Then there’s the “art” side – the intuition and creativity born of experience.
This is about understanding LLM quirks and subtle behaviors. Think of it like a seasoned programmer who “just knows” how to structure code for readability: an experienced context engineer develops a feel for how to structure a prompt for a given model. For example, you might sense that one model tends to do better if you first outline a solution approach before diving into specifics, so you include an initial step like “Let’s think step by step…” in the prompt. Or you notice that the model often misunderstands a particular term in your domain, so you preemptively clarify it in the context. These aren’t in a manual – you learn them by observing model outputs and iterating. This is where prompt-crafting (in the old sense) still matters, but now it’s in service of the larger context. It’s similar to software design patterns: there’s science in understanding common solutions, but art in knowing when and how to apply them.

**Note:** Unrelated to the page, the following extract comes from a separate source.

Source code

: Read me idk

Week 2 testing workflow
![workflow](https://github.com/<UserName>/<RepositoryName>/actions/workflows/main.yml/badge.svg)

Let’s explore a few common strategies and patterns context engineers use to craft effective contexts:
Retrieval of relevant knowledge: One of the most powerful techniques is Retrieval-Augmented Generation. If the model needs facts or domain-specific data that isn’t guaranteed to be in its training memory, have your system fetch that info and include it. For example, if building a documentation assistant, you might vector-search your documentation and insert the top matching passages into the prompt before asking the question. This way, the model’s answer will be grounded in real data you provided, rather than its sometimes outdated internal knowledge. Key skills here include designing good search queries or embedding spaces to get the right snippet, and formatting the inserted text clearly (with citations or quotes) so the model knows to use it. When LLMs “hallucinate” facts, it’s often because we failed to provide the actual fact – retrieval is the antidote to that.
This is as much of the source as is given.